The next financial cycle took place from 1981 to 1986: Thanks to high US interest rates and an oil glut, the US dollar was strong, and Latin America lost a decade.
The phase between 1978 and 1985 was characterized by an oil glut, slow global growth, high interest rates, the strong dollar and repatriation of funds from emerging markets, in particular from Southern America.
The main reasons were the South American debt-financed growth during the 1970s and Volcker’s high interest rates in the 1980s. The 1982/1983 U.S. recession let many Latin America countries go nearly bankrupt and some American banks to the verge of collapse. Due to low global growth and the discovery of new resources, an oil glut arose. From these weak prices the U.S. could take profit and had the strongest growth, while countries like Germany that depend more on global exports had a weak phase. For Southern America, however, this period was the bust leg of the credit cycle, the so-called “decada perdida” , the lost decade. Interest rates were too high to allow investments.
In the first part of the decade the United States lived a boom, in particular because oil prices collapsed with higher supply and productivity increased, when wages had stopped their rapid increase.
The German Consumption Boom
During the 1970s, Germany saw a strong boom that ended with higher inflation and high asset prices. Similar to Switzerland, Germany had a lighter form of the wage-price spiral: wages did not rise as quickly as in the U.S. Instead asset prices strongly appreciated. Keynesian theories and people’s desire for a higher living standard drove the German consumption part of GDP from 71% to 81% in only ten years. Germany was seen as the best producer in the 1970s, but it due to the excessive consumption phase, it is replaced by Japan in the 1980s.

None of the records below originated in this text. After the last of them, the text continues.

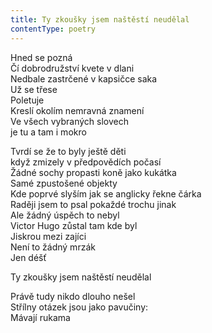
 ```yaml
---
title: Ty zkoušky jsem naštěstí neudělal
contentType: poetry
---
```


<section>

Hned se pozná  
Čí dobrodružství kvete v dlani  
Nedbale zastrčené v kapsičce saka  
Už se třese  
Poletuje  
Kreslí okolím nemravná znamení  
Ve všech vybraných slovech  
je tu a tam i mokro

</section>

<section>

Tvrdí se že to byly ještě děti  
když zmizely v předpovědích počasí  
Žádné sochy propasti koně jako kukátka  
Samé zpustošené objekty  
Kde poprvé slyším jak se anglicky řekne čárka  
Raději jsem to psal pokaždé trochu jinak  
Ale žádný úspěch to nebyl  
Victor Hugo zůstal tam kde byl  
Jiskrou mezi zajíci  
Není to žádný mrzák  
Jen déšť

</section>

<section>

Ty zkoušky jsem naštěstí neudělal

</section>

<section>

Právě tudy nikdo dlouho nešel  
Střílny otázek jsou jako pavučiny:  
Mávají rukama

</section>
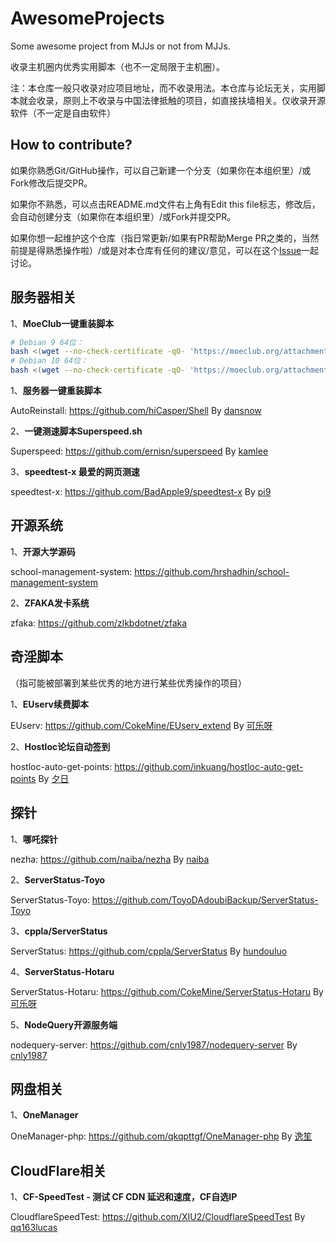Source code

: # AwesomeProjects

Some awesome project from MJJs or not from MJJs.

收录主机圈内优秀实用脚本（也不一定局限于主机圈）。

注：本仓库一般只收录对应项目地址，而不收录用法。本仓库与论坛无关，实用脚本就会收录，原则上不收录与中国法律抵触的项目，如直接扶墙相关。仅收录开源软件（不一定是自由软件）

## How to contribute?

如果你熟悉Git/GitHub操作，可以自己新建一个分支（如果你在本组织里）/或Fork修改后提交PR。

如果你不熟悉，可以点击README.md文件右上角有Edit this file标志，修改后，会自动创建分支（如果你在本组织里）/或Fork并提交PR。

如果你想一起维护这个仓库（指日常更新/如果有PR帮助Merge PR之类的，当然前提是得熟悉操作啦）/或是对本仓库有任何的建议/意见，可以在这个[Issue](https://github.com/MJJ-Studio/AwesomeProjects/issues/1)一起讨论。

## 服务器相关

1、**MoeClub一键重装脚本**

```bash
# Debian 9 64位：
bash <(wget --no-check-certificate -qO- 'https://moeclub.org/attachment/LinuxShell/InstallNET.sh') -d 9 -v 64 -a
# Debian 10 64位：
bash <(wget --no-check-certificate -qO- 'https://moeclub.org/attachment/LinuxShell/InstallNET.sh') -d 10 -v 64 -a
```

1、**服务器一键重装脚本**

AutoReinstall: https://github.com/hiCasper/Shell By [dansnow](https://www.hostloc.com/space-uid-25062.html)

2、**一键测速脚本Superspeed.sh**

Superspeed: https://github.com/ernisn/superspeed By [kamlee](https://www.hostloc.com/space-uid-27437.html)

3、**speedtest-x 最爱的网页测速**

speedtest-x: https://github.com/BadApple9/speedtest-x By [pi9](https://www.hostloc.com/space-uid-41233.html)

## 开源系统

1、**开源大学源码**

school-management-system: https://github.com/hrshadhin/school-management-system

2、**ZFAKA发卡系统**

zfaka: https://github.com/zlkbdotnet/zfaka

## 奇淫脚本

（指可能被部署到某些优秀的地方进行某些优秀操作的项目）

1、**EUserv续费脚本**

EUserv: https://github.com/CokeMine/EUserv_extend By [可乐呀](https://www.hostloc.com/space-uid-25113.html)

2、**Hostloc论坛自动签到**

hostloc-auto-get-points: https://github.com/inkuang/hostloc-auto-get-points By [夕日](https://www.hostloc.com/space-uid-36577.html)

## 探针

1、**哪吒探针**

nezha: https://github.com/naiba/nezha By [naiba](https://www.hostloc.com/space-uid-40159.html)

2、**ServerStatus-Toyo**

ServerStatus-Toyo: https://github.com/ToyoDAdoubiBackup/ServerStatus-Toyo

3、**cppla/ServerStatus**

ServerStatus: https://github.com/cppla/ServerStatus By [hundouluo](https://hostloc.com/space-uid-22923.html)

4、**ServerStatus-Hotaru**

ServerStatus-Hotaru: https://github.com/CokeMine/ServerStatus-Hotaru By [可乐呀](https://www.hostloc.com/space-uid-25113.html)

5、**NodeQuery开源服务端**

nodequery-server: https://github.com/cnly1987/nodequery-server By [cnly1987](https://www.hostloc.com/space-uid-22383.html)

## 网盘相关

1、**OneManager**

OneManager-php: https://github.com/qkqpttgf/OneManager-php By [逸笙](https://www.hostloc.com/space-uid-29517.html)

## CloudFlare相关

1、**CF-SpeedTest - 测试 CF CDN 延迟和速度，CF自选IP**

CloudflareSpeedTest: https://github.com/XIU2/CloudflareSpeedTest By [qq163lucas](https://www.hostloc.com/space-uid-48304.html)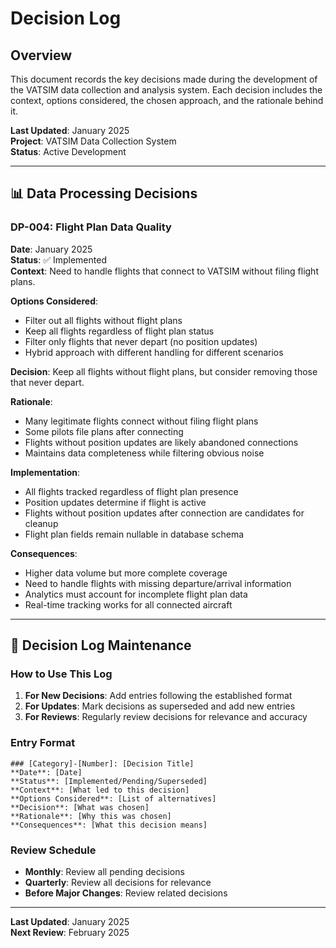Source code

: # Decision Log

## Overview

This document records the key decisions made during the development of the VATSIM data collection and analysis system. Each decision includes the context, options considered, the chosen approach, and the rationale behind it.

**Last Updated**: January 2025  
**Project**: VATSIM Data Collection System  
**Status**: Active Development

---

## 📊 **Data Processing Decisions**

### DP-004: Flight Plan Data Quality
**Date**: January 2025  
**Status**: ✅ Implemented  
**Context**: Need to handle flights that connect to VATSIM without filing flight plans.

**Options Considered**:
- Filter out all flights without flight plans
- Keep all flights regardless of flight plan status
- Filter only flights that never depart (no position updates)
- Hybrid approach with different handling for different scenarios

**Decision**: Keep all flights without flight plans, but consider removing those that never depart.

**Rationale**:
- Many legitimate flights connect without filing flight plans
- Some pilots file plans after connecting
- Flights without position updates are likely abandoned connections
- Maintains data completeness while filtering obvious noise

**Implementation**:
- All flights tracked regardless of flight plan presence
- Position updates determine if flight is active
- Flights without position updates after connection are candidates for cleanup
- Flight plan fields remain nullable in database schema

**Consequences**:
- Higher data volume but more complete coverage
- Need to handle flights with missing departure/arrival information
- Analytics must account for incomplete flight plan data
- Real-time tracking works for all connected aircraft

---

## 📝 **Decision Log Maintenance**

### How to Use This Log

1. **For New Decisions**: Add entries following the established format
2. **For Updates**: Mark decisions as superseded and add new entries
3. **For Reviews**: Regularly review decisions for relevance and accuracy

### Entry Format

```
### [Category]-[Number]: [Decision Title]
**Date**: [Date]
**Status**: [Implemented/Pending/Superseded]
**Context**: [What led to this decision]
**Options Considered**: [List of alternatives]
**Decision**: [What was chosen]
**Rationale**: [Why this was chosen]
**Consequences**: [What this decision means]
```

### Review Schedule

- **Monthly**: Review all pending decisions
- **Quarterly**: Review all decisions for relevance
- **Before Major Changes**: Review related decisions

---

**Last Updated**: January 2025  
**Next Review**: February 2025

30 Year-Long German Housing Bust after the 1970s Boom
During the 1970, Germany stood for the country that could resist inflation thanks to moderate unions, productivity gains, immigration and a stronger and stronger German Mark. Home prices in Germany reached a top of 133.5% against income in the year 1980. But then, inflation-adjusted (real) home prices fell by 24% from 1980 to the year 2009/2010, the price to income ratio fell from 133% to 80%.
In a first phase the price to income ratio declined to 95% in 1989. With the boom of the German reunification, the ratio rose to 111%. But higher supply from Eastern Germany and the following period of the “sick man of Germany” let the ratio fall to 80.1% in the year 2010.
Despite the “great recovery” of the German economy since 2009/2010, the ratio has increased only to 83%: one reason is that income is rising by 3% to 4% per year.
Response of monetary and fiscal policy:
In the Plaza Accord of 1985, major central banks weakened the dollar. Higher investment and production and lower consumption and the weaker dollar drove investments into Europe and Japan.
In the following years, strong Japanese growth went parabolic and generated a huge asset price bubble.